Isso acontece com a falsa moralidade da manutenção de uma família acrítica ao seu próprio formato, muitas vezes reiterado por dogmatismos naturalizados de uma sociedade que nunca, jamais, será transformada porque “deus quis assim”, tanto é que este “deus quis assim” aceitou o espancamento, até a morte, de um filho de oito anos de idade porque ele, além de ter sido desobediente, algo até normal em crianças, simplesmente lavou louças em sua casa e gostava de dança do ventre. Se o pai achou que o fato de UM HOMEM lavar louça era suficiente para MATAR, imagina o que ele poderá fazer com as próprias filhas
E nunca mais obtivemos notícias do pai que matou para educar...
Neste jogo sádico para formar uma criança, adulterando-a para ser adulta, encontramos a realidade do “Brasil padrão FIFA” – um país que deveria, também inconstitucionalmente1, mudar de nome e passar a ser República Federativa da FIFA – em que crianças atendem à demanda sexual que espreita as cidades-sedes dos jogos da Copa do Mundo, um filão de mercado que lucra com uma menina que, aos 16 anos de idade, é “(...) considerada a menor mais velha na profissão”2.

Assim é que vemos as crianças volverem ao que elas, há muito tempo, perderam: a infância!
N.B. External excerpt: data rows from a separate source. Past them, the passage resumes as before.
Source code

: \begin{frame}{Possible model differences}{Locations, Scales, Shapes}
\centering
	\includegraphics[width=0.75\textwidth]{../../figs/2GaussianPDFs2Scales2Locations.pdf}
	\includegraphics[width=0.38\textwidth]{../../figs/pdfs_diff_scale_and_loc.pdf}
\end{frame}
Mas qual é a idade da infância nos países de avançado processo de expropriação de vidas humanas? Qual é a idade da infância do nosso atrasado crescimento econômico do novo momento de desenvolvimentismo capitalista do socialismo do século XXI? Com qual idade a infância pode mercantilizar o próprio corpo?
Infelizmente, só tenho resposta para a última pergunta: 12 anos! Porque com doze anos de idade uma ser humana não é sexualmente agredida por já poder consentir o uso do próprio corpo. Com menos de doze anos de idade as crianças podem trabalhar para ajudarem aquelas pessoas que são chamadas de “família” (crianças escravizadas, nada de análogas à escravidão: são escravas). Isso também não é violência.


***
Daqui de onde estou penso no que farei assim que sair da frente deste computador onde desabafei o grito sem som de tantos anos... sei que, ao sair, muitxs outrxs também estarão andando nas ruas e pensando no que fazer para mudar o Brasil, quiçá o mundo, mas terão o sentimento de solidão que impele ao coletivo... sei que, ao sair, tantxs outrxs praticarão a violência impune – mais dentro de casa do que fora dela... mas sei que devo continuar a luta que é, quase sempre, abafada por ecos conservadores contra AS e OS feministas comunistas.
-----
1 Fazendo alusão à Lei Geral da Copa, aprovada inconstitucionalmente em novembro de 2011, pelo Senador Crivella; outorgada pela presidente Dilma Roussef.